■ What to do ■
Below, find the line containing "#### FHIR model view" and the line containing "- api/auth/user (get"; reproduce exactly those two and every line between them, omitting pictures.

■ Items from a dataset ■
....................

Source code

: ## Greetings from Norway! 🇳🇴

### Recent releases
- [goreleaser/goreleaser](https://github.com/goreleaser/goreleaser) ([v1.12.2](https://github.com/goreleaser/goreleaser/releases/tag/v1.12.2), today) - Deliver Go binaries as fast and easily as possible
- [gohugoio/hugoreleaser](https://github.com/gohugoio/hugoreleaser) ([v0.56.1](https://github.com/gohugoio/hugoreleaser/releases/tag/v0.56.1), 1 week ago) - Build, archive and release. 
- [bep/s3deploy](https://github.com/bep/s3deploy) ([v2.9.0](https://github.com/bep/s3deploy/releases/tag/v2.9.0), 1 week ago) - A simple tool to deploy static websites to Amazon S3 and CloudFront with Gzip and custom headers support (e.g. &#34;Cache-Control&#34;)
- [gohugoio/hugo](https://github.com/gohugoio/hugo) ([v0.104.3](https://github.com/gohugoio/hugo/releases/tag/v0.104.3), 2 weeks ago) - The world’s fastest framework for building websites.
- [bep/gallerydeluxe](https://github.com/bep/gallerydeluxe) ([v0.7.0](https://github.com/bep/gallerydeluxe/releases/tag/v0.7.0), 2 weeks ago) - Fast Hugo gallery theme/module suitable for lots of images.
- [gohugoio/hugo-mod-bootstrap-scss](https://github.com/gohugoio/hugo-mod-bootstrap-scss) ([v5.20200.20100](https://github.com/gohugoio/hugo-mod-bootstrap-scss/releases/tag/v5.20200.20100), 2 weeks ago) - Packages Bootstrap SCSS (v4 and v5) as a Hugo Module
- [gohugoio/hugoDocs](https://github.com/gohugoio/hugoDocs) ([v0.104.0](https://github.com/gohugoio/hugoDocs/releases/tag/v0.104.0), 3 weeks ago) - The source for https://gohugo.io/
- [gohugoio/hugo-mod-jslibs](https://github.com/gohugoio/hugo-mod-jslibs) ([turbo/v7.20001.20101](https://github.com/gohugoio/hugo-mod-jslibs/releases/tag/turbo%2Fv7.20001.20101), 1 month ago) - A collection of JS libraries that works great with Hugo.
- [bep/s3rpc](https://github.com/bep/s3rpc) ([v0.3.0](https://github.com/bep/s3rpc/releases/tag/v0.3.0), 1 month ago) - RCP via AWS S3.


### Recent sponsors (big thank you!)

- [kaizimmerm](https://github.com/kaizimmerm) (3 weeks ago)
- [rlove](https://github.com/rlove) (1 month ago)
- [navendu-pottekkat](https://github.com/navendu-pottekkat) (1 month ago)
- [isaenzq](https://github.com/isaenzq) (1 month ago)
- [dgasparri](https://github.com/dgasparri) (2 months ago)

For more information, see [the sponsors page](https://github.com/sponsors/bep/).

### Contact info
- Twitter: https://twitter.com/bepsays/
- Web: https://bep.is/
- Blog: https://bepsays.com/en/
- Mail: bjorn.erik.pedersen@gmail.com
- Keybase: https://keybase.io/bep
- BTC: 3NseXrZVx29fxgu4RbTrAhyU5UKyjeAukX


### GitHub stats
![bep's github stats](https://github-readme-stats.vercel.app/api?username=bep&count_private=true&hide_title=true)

....................

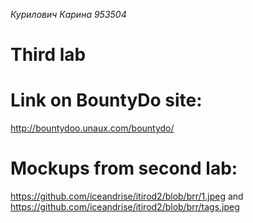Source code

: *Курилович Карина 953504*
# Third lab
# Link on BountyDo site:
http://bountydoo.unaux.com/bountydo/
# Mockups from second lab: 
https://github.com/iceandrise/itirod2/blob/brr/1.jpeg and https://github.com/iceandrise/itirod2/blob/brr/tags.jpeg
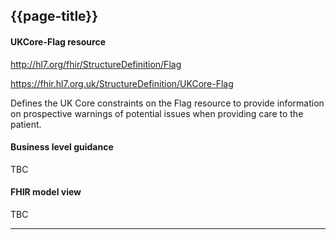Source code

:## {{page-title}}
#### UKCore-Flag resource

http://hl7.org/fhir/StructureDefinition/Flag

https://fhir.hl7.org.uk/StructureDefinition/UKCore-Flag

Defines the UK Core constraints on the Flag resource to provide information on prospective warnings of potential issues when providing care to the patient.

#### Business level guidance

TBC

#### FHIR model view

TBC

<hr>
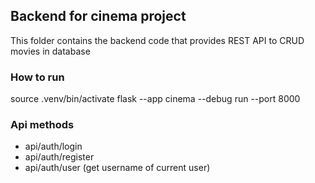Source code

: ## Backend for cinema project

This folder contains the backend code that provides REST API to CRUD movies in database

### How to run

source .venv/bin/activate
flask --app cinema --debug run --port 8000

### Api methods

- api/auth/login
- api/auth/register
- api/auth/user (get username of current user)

....................

■ Task answer ■
#### FHIR model view

TBC

<hr>
Source code

: ## Backend for cinema project

This folder contains the backend code that provides REST API to CRUD movies in database

### How to run

source .venv/bin/activate
flask --app cinema --debug run --port 8000

### Api methods

- api/auth/login
- api/auth/register
- api/auth/user (get username of current user)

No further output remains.